Documentation ¶
Overview ¶
Package tokenizer converts a text into a stream of tokens.
Index ¶
Constants ¶
This section is empty.
Variables ¶
This section is empty.
Functions ¶
This section is empty.
Types ¶
type Hash ¶
type Hash map[uint32]TokenRanges
Hash is a map of the hashes of a section of text to the token range covering that text.
type TokenRange ¶
TokenRange indicates the range of tokens that map to a particular checksum.
func (*TokenRange) String ¶
func (t *TokenRange) String() string
type TokenRanges ¶
type TokenRanges []*TokenRange
TokenRanges is a list of TokenRange objects.

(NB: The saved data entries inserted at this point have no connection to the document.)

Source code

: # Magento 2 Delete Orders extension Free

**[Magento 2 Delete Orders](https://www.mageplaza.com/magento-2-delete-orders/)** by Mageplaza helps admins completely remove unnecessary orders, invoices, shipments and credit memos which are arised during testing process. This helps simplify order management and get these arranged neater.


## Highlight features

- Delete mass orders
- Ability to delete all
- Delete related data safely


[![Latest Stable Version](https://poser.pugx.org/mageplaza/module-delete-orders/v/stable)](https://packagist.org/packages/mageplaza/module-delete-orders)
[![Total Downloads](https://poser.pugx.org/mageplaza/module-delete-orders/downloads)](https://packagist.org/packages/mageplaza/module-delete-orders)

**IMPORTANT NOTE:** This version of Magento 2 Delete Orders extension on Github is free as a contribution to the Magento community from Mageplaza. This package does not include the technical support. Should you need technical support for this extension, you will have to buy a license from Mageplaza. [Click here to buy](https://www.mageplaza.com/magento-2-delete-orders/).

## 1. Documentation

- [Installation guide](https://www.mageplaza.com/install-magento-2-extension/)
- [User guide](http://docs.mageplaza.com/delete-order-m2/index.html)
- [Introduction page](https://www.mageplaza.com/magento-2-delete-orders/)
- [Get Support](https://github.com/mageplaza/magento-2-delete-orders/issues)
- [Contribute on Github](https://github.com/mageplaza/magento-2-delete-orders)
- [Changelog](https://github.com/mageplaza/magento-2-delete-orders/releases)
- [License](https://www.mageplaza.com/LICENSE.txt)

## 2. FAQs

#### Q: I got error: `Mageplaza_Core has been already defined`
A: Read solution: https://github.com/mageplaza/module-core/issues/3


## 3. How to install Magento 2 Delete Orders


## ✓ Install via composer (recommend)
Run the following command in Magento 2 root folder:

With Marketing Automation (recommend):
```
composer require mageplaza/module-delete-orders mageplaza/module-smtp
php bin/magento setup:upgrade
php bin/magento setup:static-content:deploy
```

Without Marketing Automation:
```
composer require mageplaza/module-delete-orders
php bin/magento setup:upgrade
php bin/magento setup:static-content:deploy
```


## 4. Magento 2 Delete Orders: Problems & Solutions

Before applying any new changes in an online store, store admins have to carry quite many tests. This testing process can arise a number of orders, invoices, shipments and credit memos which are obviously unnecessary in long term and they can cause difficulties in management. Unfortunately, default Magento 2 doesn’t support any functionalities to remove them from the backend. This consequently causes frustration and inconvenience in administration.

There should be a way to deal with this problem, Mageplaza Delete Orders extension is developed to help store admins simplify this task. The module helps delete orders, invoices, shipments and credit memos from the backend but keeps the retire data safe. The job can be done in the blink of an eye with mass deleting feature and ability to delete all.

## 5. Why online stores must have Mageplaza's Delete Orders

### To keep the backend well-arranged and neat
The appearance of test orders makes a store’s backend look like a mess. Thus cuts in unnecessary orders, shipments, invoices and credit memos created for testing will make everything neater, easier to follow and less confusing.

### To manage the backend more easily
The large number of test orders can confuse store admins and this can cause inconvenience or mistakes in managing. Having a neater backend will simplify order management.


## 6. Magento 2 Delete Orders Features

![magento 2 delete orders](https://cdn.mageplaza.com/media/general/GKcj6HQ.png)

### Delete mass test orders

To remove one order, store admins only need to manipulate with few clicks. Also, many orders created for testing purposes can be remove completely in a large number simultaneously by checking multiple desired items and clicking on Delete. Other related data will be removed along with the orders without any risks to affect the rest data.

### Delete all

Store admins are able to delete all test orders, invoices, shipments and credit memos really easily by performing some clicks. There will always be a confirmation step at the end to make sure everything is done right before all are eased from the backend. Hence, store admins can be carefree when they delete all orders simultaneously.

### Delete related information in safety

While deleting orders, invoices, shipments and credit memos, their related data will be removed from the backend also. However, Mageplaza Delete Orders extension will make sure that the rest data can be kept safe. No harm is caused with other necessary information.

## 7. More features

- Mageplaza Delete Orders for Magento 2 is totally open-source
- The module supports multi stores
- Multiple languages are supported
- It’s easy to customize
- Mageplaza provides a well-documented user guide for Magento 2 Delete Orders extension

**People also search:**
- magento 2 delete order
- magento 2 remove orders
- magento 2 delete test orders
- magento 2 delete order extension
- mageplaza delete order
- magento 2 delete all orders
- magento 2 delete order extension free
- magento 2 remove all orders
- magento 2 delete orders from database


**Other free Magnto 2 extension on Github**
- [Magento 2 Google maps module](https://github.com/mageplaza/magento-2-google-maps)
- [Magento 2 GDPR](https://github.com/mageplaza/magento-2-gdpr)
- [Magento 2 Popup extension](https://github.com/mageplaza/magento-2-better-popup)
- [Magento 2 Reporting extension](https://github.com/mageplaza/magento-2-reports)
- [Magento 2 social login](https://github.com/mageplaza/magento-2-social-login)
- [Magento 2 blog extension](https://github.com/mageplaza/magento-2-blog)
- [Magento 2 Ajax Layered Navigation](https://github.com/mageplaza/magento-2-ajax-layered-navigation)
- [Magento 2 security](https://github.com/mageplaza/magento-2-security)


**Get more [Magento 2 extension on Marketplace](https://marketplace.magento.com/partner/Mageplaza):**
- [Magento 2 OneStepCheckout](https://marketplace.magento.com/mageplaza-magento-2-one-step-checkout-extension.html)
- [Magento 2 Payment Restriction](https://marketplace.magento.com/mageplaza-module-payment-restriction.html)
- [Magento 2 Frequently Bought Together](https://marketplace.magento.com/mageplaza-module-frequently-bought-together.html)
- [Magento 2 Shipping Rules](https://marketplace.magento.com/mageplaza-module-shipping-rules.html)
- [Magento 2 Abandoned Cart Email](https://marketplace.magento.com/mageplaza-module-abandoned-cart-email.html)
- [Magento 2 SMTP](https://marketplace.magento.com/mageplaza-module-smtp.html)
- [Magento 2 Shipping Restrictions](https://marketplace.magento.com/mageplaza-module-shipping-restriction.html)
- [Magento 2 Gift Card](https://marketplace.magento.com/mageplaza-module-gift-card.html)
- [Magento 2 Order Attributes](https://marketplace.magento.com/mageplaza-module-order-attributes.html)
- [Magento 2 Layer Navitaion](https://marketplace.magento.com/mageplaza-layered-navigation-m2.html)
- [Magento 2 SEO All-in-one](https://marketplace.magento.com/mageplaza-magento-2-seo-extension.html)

The chance that two different strings map to the same checksum is very small, but unfortunately isn't zero, so we use this instead of making the assumption that they will all be unique.
func (TokenRanges) CombineUnique ¶
func (t TokenRanges) CombineUnique(other TokenRanges) TokenRanges
CombineUnique returns the combination of both token ranges with no duplicates.
func (TokenRanges) Len ¶
func (t TokenRanges) Len() int
func (TokenRanges) Less ¶
func (t TokenRanges) Less(i, j int) bool
func (TokenRanges) Swap ¶
func (t TokenRanges) Swap(i, j int)
type Tokens ¶
type Tokens []*token
Tokens is a list of Token objects.
func (Tokens) GenerateHashes ¶
func (t Tokens) GenerateHashes(h Hash, size int) ([]uint32, TokenRanges)
GenerateHashes generates hashes for "size" length substrings. The "stringifyTokens" call takes a long time to run, so not all substrings have hashes, i.e. we skip some of the smaller substrings.